YOUR ASSIGNMENT
Using the listing below, show all lines that hold the word "Reference".

AVAILABLE DATA
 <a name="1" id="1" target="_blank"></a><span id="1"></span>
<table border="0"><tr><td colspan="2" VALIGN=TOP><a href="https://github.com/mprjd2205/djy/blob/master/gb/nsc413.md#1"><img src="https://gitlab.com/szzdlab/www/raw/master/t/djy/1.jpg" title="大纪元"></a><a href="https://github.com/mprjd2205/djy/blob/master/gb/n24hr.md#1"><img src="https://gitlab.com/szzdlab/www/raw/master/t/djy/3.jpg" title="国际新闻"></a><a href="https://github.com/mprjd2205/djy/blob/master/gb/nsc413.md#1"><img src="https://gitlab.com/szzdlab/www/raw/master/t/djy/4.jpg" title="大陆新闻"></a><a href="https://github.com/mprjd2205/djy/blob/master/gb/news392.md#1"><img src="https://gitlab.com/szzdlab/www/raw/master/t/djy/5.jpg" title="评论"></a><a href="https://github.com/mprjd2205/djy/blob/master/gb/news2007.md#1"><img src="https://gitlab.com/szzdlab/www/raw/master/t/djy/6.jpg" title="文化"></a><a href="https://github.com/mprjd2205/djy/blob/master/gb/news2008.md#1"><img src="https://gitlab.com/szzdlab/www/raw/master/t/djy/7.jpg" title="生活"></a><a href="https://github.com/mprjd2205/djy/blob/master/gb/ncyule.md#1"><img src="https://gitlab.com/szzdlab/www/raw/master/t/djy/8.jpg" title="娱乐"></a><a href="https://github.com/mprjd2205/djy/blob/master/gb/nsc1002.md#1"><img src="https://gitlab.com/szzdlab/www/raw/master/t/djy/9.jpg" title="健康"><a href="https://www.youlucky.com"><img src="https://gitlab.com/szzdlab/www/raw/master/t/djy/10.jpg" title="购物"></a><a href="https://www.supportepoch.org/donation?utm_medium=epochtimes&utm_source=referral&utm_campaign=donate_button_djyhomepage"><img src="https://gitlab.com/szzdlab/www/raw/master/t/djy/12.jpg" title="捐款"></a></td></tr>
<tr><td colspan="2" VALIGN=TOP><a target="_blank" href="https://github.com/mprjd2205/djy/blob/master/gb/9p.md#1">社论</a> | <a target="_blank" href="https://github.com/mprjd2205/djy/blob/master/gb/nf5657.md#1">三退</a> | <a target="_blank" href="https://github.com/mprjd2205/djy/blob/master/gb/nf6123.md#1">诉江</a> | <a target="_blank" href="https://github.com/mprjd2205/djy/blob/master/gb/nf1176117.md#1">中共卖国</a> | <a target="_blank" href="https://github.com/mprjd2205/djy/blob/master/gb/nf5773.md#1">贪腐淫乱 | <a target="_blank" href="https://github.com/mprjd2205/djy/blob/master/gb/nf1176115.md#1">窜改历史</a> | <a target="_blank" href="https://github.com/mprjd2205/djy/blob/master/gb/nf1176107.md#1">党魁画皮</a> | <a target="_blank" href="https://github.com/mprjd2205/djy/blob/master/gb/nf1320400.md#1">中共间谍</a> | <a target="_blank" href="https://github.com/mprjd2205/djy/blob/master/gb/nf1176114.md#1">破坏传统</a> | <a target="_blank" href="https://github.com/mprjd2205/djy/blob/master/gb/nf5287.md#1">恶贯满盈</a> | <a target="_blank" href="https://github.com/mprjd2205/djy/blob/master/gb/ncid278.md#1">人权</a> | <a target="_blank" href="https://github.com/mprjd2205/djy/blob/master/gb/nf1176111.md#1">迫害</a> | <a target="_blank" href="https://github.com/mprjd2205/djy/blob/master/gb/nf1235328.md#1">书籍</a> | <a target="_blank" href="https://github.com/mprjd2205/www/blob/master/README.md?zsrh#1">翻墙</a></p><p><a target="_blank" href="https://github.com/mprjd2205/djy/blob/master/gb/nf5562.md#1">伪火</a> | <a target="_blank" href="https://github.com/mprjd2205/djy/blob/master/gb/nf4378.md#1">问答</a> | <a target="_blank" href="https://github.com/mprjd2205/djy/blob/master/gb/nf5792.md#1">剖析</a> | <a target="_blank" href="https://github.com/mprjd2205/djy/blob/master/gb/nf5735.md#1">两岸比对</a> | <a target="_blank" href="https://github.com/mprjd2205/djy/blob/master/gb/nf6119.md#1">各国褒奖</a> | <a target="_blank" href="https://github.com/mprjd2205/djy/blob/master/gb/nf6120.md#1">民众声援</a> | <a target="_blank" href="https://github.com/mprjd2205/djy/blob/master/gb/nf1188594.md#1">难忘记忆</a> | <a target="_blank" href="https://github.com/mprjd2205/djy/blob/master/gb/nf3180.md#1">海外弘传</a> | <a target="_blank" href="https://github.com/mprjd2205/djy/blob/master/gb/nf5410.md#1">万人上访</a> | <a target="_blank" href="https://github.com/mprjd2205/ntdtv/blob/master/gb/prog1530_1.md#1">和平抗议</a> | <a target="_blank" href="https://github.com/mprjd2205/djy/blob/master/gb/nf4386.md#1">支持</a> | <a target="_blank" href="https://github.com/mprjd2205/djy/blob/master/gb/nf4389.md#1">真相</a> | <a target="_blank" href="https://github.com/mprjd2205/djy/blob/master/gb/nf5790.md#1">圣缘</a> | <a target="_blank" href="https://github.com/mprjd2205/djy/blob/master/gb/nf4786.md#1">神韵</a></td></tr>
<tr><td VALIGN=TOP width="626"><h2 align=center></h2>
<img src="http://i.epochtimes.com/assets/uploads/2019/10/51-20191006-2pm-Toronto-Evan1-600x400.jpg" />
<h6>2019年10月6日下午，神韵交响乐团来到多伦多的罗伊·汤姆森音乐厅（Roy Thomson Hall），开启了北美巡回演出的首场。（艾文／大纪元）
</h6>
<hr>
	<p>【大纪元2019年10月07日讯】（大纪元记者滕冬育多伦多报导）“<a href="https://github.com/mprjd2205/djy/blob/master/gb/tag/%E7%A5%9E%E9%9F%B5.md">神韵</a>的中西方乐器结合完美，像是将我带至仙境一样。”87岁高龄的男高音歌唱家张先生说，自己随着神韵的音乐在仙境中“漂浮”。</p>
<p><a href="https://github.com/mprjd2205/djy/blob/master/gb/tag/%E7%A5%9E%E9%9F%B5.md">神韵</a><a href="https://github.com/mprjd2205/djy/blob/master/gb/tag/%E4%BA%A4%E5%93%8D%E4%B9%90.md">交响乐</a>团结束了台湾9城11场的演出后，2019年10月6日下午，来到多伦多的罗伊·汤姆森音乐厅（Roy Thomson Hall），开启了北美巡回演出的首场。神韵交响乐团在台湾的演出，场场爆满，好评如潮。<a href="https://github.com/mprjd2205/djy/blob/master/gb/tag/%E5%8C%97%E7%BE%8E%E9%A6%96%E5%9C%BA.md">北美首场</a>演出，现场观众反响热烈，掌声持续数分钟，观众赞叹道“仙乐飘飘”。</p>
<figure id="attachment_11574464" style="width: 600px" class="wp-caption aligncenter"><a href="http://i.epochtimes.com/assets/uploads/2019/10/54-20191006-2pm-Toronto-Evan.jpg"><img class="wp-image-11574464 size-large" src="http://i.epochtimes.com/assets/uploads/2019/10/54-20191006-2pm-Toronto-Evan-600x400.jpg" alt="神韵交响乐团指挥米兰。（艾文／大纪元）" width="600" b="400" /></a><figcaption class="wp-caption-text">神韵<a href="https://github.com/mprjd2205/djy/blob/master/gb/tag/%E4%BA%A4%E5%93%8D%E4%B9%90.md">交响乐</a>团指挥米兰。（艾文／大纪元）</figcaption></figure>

* * *

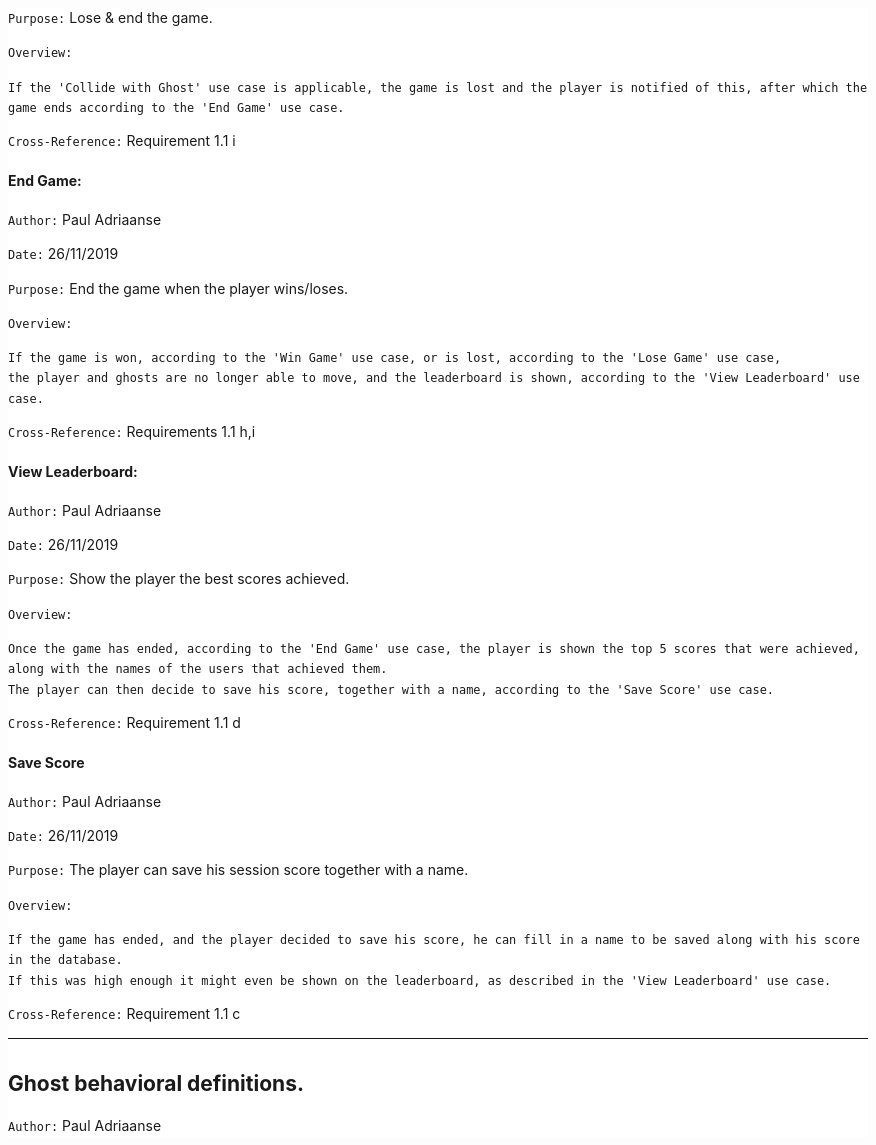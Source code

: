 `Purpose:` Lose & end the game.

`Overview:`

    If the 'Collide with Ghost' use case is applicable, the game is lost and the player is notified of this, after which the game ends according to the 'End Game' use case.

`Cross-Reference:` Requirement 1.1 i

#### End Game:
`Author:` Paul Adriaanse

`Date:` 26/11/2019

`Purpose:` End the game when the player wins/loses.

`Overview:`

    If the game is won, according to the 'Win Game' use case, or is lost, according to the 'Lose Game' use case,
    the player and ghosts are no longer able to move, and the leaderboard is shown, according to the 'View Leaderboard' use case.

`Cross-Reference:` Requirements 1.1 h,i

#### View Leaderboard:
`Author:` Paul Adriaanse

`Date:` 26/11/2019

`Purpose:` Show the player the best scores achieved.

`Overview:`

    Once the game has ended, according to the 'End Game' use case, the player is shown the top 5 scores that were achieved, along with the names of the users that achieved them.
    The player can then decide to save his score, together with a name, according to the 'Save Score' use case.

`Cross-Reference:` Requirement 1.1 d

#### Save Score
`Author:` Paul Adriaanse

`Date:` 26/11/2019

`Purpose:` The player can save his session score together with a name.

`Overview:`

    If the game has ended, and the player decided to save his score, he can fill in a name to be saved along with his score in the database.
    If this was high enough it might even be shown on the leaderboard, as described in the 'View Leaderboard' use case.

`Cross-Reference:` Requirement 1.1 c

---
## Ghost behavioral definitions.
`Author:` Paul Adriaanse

RESPONSE TO THE TASK
`Cross-Reference:` Requirement 1.1 i
`Cross-Reference:` Requirements 1.1 h,i
`Cross-Reference:` Requirement 1.1 d
`Cross-Reference:` Requirement 1.1 c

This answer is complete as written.